SpanFocusQuery() needs to respect classes outside the sub span #48

Open Akron opened 5 years ago

Akron commented 5 years ago

Follow up to https://github.com/KorAP/Krill/issues/7 :

Currently focus queries require that classes are part of sub spans. Unfortunately there are cases where this is not true.

Example: The span <a>...{1:...}...{2:...}...</a> is modified using focus(2:...), but still contains a class 1. Now, if the span is again modified using focus(1:...) a preceding match span may be <a>...{2:...}...{1:...}...</a>, so the second class 1 may precede the first class 1.

Akron commented 5 years ago

A naive approach would simply remove classes from payloads that are outside the scope of the current span in the focus query. However, there are probably valid queries that require intact classes and multiple nested focus queries that wouldn't work anymore (e.g. reference queries).

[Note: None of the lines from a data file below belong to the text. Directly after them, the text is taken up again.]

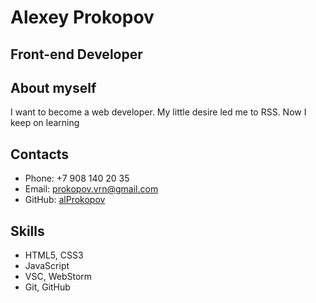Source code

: # Alexey Prokopov

## Front-end Developer

## About myself
I want to become a web developer. My little desire led me to RSS. Now I keep on learning

## Contacts

* Phone: +7 908 140 20 35
* Email: prokopov.vrn@gmail.com
* GitHub: [alProkopov](https://github.com/alProkopov)

## Skills

* HTML5, CSS3
* JavaScript
* VSC, WebStorm
* Git, GitHub
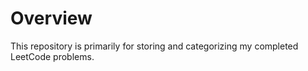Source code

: # Overview

This repository is primarily for storing and categorizing my completed LeetCode problems.
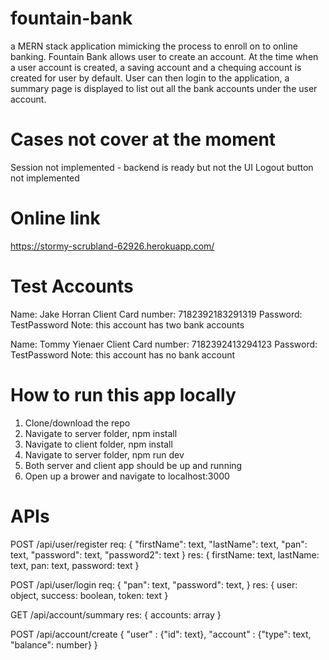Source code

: # fountain-bank

a MERN stack application mimicking the process to enroll on to online banking. Fountain Bank allows user to create an account. At the time when a user account is created, a saving account and a chequing account is created for user by default. User can then login to the application, a summary page is displayed to list out all the bank accounts under the user account.

# Cases not cover at the moment
Session not implemented - backend is ready but not the UI
Logout button not implemented

# Online link
https://stormy-scrubland-62926.herokuapp.com/

# Test Accounts

Name: Jake Horran
Client Card number: 7182392183291319
Password: TestPassword
Note: this account has two bank accounts

Name: Tommy Yienaer
Client Card number: 7182392413294123
Password: TestPassword
Note: this account has no bank account


# How to run this app locally
1. Clone/download the repo
2. Navigate to server folder, npm install
3. Navigate to client folder, npm install
4. Navigate to server folder, npm run dev
5. Both server and client app should be up and running
6. Open up a brower and navigate to localhost:3000

# APIs

POST /api/user/register
req:
{
	"firstName": text,
	"lastName": text,
	"pan": text,
	"password": text,
	"password2": text
}
res:
{
  firstName: text,
  lastName: text,
  pan: text,
  password: text
}

POST /api/user/login
req:
{
	"pan": text,
	"password": text,
}
res:
{
  user: object,
  success: boolean,
  token: text
}

GET /api/account/summary
res:
{
  accounts: array
}

POST /api/account/create
{
	"user" : {"id": text},
	"account" : {"type": text, "balance": number}
}

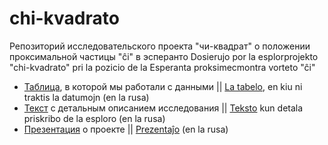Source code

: # chi-kvadrato
Репозиторий исследовательского проекта "чи-квадрат" о положении проксимальной частицы "ĉi" в эсперанто
Dosierujo por la esplorprojekto "chi-kvadrato" pri la pozicio de la Esperanta proksimecmontra vorteto "ĉi"

- [Таблица](https://docs.google.com/spreadsheets/d/1vPxW0wUHvINvjZtWAjvJkMS1EPqm3FLekRNi-yFKqnU/edit?usp=sharing), в которой мы работали с данными || [La tabelo](https://docs.google.com/spreadsheets/d/1vPxW0wUHvINvjZtWAjvJkMS1EPqm3FLekRNi-yFKqnU/edit?usp=sharing), en kiu ni traktis la datumojn (en la rusa)
- [Текст](https://docs.google.com/document/d/11PqrnDOEK9joWtkem81b7-ca9ZzfLT85_iQ-jr5f9iw/edit?usp=sharing) с детальным описанием исследования || [Teksto](https://docs.google.com/document/d/11PqrnDOEK9joWtkem81b7-ca9ZzfLT85_iQ-jr5f9iw/edit?usp=sharing) kun detala priskribo de la esploro (en la rusa)
- [Презентация](https://docs.google.com/presentation/d/1rVLYK5uF3PGQ0c1vsniWeFkh3BDXebkcvtt53e46Aic/edit?usp=sharing) о проекте || [Prezentaĵo](https://docs.google.com/presentation/d/1rVLYK5uF3PGQ0c1vsniWeFkh3BDXebkcvtt53e46Aic/edit?usp=sharing) (en la rusa)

Akron commented 5 years ago

A better approach may be to let the focus query keep track of the largest span (by adding a payload with a fixed class number > 128 including minimal start and maximum end position), and taking this into account (in case it's set) instead of the current wrapped query (see https://github.com/KorAP/Krill/issues/7) when comparing with the highest priority matches.

Akron commented 5 years ago

An optimization to this approach would involve an attribute like "keepTrack", that advises a focus query to alter the payload in case it is wrapped by another focus query. This could be done in the optimization toQuery() phase.

margaretha commented 5 years ago

A better approach may be to let the focus query keep track of the largest span (by adding a payload

It sounds good and quite simple!